⟨

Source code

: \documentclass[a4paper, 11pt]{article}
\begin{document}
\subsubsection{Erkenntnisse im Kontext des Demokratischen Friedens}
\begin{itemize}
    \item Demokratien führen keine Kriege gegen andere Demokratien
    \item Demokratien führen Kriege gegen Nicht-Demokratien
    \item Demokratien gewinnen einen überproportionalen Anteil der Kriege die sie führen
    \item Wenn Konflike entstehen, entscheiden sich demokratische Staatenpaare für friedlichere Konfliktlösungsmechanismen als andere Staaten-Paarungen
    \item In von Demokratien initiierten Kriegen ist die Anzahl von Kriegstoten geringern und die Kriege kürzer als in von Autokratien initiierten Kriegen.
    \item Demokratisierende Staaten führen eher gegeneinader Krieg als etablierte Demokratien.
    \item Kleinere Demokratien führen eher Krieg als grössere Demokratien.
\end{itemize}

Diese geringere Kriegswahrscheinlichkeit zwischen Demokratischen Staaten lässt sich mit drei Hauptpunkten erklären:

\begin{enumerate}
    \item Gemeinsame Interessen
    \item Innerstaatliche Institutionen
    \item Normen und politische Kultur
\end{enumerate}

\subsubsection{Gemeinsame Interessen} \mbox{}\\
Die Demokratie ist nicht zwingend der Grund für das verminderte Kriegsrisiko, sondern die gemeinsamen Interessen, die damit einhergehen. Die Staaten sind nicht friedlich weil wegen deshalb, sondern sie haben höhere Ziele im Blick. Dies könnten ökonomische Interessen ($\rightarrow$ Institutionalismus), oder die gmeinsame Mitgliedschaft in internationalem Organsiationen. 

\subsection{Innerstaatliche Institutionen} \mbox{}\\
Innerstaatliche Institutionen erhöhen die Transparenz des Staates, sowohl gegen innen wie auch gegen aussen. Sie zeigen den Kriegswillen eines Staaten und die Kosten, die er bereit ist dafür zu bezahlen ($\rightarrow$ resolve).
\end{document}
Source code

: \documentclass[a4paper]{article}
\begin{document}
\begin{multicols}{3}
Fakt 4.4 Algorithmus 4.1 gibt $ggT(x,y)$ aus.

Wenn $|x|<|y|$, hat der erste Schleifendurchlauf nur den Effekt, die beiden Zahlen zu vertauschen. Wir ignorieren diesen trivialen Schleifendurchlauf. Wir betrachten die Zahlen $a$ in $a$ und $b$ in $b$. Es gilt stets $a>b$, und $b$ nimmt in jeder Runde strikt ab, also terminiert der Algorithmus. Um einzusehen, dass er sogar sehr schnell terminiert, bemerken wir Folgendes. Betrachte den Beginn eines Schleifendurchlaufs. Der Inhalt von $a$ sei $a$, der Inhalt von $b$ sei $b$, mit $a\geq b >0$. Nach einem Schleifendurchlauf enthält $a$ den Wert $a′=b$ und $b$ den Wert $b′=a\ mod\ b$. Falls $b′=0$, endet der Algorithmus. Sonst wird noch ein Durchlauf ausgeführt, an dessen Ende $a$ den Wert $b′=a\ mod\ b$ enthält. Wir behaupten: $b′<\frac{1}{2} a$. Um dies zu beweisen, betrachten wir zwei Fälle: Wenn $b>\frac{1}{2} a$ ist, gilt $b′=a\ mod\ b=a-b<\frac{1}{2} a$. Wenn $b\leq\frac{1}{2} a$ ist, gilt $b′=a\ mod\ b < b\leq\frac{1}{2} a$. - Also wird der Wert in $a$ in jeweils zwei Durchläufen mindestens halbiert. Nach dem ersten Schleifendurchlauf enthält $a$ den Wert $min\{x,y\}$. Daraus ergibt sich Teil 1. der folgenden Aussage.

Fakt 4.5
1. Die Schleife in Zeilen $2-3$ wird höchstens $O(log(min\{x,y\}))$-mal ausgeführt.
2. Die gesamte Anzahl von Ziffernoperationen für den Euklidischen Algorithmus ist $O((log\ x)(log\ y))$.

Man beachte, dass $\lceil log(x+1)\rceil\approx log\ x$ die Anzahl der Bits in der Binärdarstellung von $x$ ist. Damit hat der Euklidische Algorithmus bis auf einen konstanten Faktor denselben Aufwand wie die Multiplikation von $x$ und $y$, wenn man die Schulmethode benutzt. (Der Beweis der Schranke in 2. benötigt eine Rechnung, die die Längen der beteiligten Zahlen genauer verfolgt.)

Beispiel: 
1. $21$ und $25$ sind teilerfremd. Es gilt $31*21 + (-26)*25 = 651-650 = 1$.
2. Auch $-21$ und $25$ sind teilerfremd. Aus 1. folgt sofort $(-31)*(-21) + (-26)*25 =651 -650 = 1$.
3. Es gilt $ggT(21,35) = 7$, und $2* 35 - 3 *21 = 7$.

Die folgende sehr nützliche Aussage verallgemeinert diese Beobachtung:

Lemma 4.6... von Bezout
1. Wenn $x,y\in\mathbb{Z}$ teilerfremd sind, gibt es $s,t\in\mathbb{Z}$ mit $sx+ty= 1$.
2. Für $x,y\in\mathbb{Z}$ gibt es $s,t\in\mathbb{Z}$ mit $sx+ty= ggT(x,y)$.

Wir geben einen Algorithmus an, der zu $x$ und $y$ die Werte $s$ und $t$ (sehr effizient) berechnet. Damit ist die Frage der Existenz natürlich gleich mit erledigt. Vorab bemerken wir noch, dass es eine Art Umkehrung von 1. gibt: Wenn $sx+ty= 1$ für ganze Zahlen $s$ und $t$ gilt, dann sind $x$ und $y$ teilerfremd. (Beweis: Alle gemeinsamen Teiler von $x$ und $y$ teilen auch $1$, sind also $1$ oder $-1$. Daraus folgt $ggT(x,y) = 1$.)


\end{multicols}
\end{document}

⟩

**GOAL OF THE EXERCISE**.
In the answer, the listing above should be restated word for word.

**OUTPUT FOR THIS TASK**.
Source code

: \documentclass[a4paper, 11pt]{article}
\begin{document}
\subsubsection{Erkenntnisse im Kontext des Demokratischen Friedens}
\begin{itemize}
    \item Demokratien führen keine Kriege gegen andere Demokratien
    \item Demokratien führen Kriege gegen Nicht-Demokratien
    \item Demokratien gewinnen einen überproportionalen Anteil der Kriege die sie führen
    \item Wenn Konflike entstehen, entscheiden sich demokratische Staatenpaare für friedlichere Konfliktlösungsmechanismen als andere Staaten-Paarungen
    \item In von Demokratien initiierten Kriegen ist die Anzahl von Kriegstoten geringern und die Kriege kürzer als in von Autokratien initiierten Kriegen.
    \item Demokratisierende Staaten führen eher gegeneinader Krieg als etablierte Demokratien.
    \item Kleinere Demokratien führen eher Krieg als grössere Demokratien.
\end{itemize}

Diese geringere Kriegswahrscheinlichkeit zwischen Demokratischen Staaten lässt sich mit drei Hauptpunkten erklären:

\begin{enumerate}
    \item Gemeinsame Interessen
    \item Innerstaatliche Institutionen
    \item Normen und politische Kultur
\end{enumerate}

\subsubsection{Gemeinsame Interessen} \mbox{}\\
Die Demokratie ist nicht zwingend der Grund für das verminderte Kriegsrisiko, sondern die gemeinsamen Interessen, die damit einhergehen. Die Staaten sind nicht friedlich weil wegen deshalb, sondern sie haben höhere Ziele im Blick. Dies könnten ökonomische Interessen ($\rightarrow$ Institutionalismus), oder die gmeinsame Mitgliedschaft in internationalem Organsiationen. 

\subsection{Innerstaatliche Institutionen} \mbox{}\\
Innerstaatliche Institutionen erhöhen die Transparenz des Staates, sowohl gegen innen wie auch gegen aussen. Sie zeigen den Kriegswillen eines Staaten und die Kosten, die er bereit ist dafür zu bezahlen ($\rightarrow$ resolve).
\end{document}
Source code

: \documentclass[a4paper]{article}
\begin{document}
\begin{multicols}{3}
Fakt 4.4 Algorithmus 4.1 gibt $ggT(x,y)$ aus.

Wenn $|x|<|y|$, hat der erste Schleifendurchlauf nur den Effekt, die beiden Zahlen zu vertauschen. Wir ignorieren diesen trivialen Schleifendurchlauf. Wir betrachten die Zahlen $a$ in $a$ und $b$ in $b$. Es gilt stets $a>b$, und $b$ nimmt in jeder Runde strikt ab, also terminiert der Algorithmus. Um einzusehen, dass er sogar sehr schnell terminiert, bemerken wir Folgendes. Betrachte den Beginn eines Schleifendurchlaufs. Der Inhalt von $a$ sei $a$, der Inhalt von $b$ sei $b$, mit $a\geq b >0$. Nach einem Schleifendurchlauf enthält $a$ den Wert $a′=b$ und $b$ den Wert $b′=a\ mod\ b$. Falls $b′=0$, endet der Algorithmus. Sonst wird noch ein Durchlauf ausgeführt, an dessen Ende $a$ den Wert $b′=a\ mod\ b$ enthält. Wir behaupten: $b′<\frac{1}{2} a$. Um dies zu beweisen, betrachten wir zwei Fälle: Wenn $b>\frac{1}{2} a$ ist, gilt $b′=a\ mod\ b=a-b<\frac{1}{2} a$. Wenn $b\leq\frac{1}{2} a$ ist, gilt $b′=a\ mod\ b < b\leq\frac{1}{2} a$. - Also wird der Wert in $a$ in jeweils zwei Durchläufen mindestens halbiert. Nach dem ersten Schleifendurchlauf enthält $a$ den Wert $min\{x,y\}$. Daraus ergibt sich Teil 1. der folgenden Aussage.

Fakt 4.5
1. Die Schleife in Zeilen $2-3$ wird höchstens $O(log(min\{x,y\}))$-mal ausgeführt.
2. Die gesamte Anzahl von Ziffernoperationen für den Euklidischen Algorithmus ist $O((log\ x)(log\ y))$.

Man beachte, dass $\lceil log(x+1)\rceil\approx log\ x$ die Anzahl der Bits in der Binärdarstellung von $x$ ist. Damit hat der Euklidische Algorithmus bis auf einen konstanten Faktor denselben Aufwand wie die Multiplikation von $x$ und $y$, wenn man die Schulmethode benutzt. (Der Beweis der Schranke in 2. benötigt eine Rechnung, die die Längen der beteiligten Zahlen genauer verfolgt.)

Beispiel: 
1. $21$ und $25$ sind teilerfremd. Es gilt $31*21 + (-26)*25 = 651-650 = 1$.
2. Auch $-21$ und $25$ sind teilerfremd. Aus 1. folgt sofort $(-31)*(-21) + (-26)*25 =651 -650 = 1$.
3. Es gilt $ggT(21,35) = 7$, und $2* 35 - 3 *21 = 7$.

Die folgende sehr nützliche Aussage verallgemeinert diese Beobachtung:

Lemma 4.6... von Bezout
1. Wenn $x,y\in\mathbb{Z}$ teilerfremd sind, gibt es $s,t\in\mathbb{Z}$ mit $sx+ty= 1$.
2. Für $x,y\in\mathbb{Z}$ gibt es $s,t\in\mathbb{Z}$ mit $sx+ty= ggT(x,y)$.

Wir geben einen Algorithmus an, der zu $x$ und $y$ die Werte $s$ und $t$ (sehr effizient) berechnet. Damit ist die Frage der Existenz natürlich gleich mit erledigt. Vorab bemerken wir noch, dass es eine Art Umkehrung von 1. gibt: Wenn $sx+ty= 1$ für ganze Zahlen $s$ und $t$ gilt, dann sind $x$ und $y$ teilerfremd. (Beweis: Alle gemeinsamen Teiler von $x$ und $y$ teilen auch $1$, sind also $1$ oder $-1$. Daraus folgt $ggT(x,y) = 1$.)


\end{multicols}
\end{document}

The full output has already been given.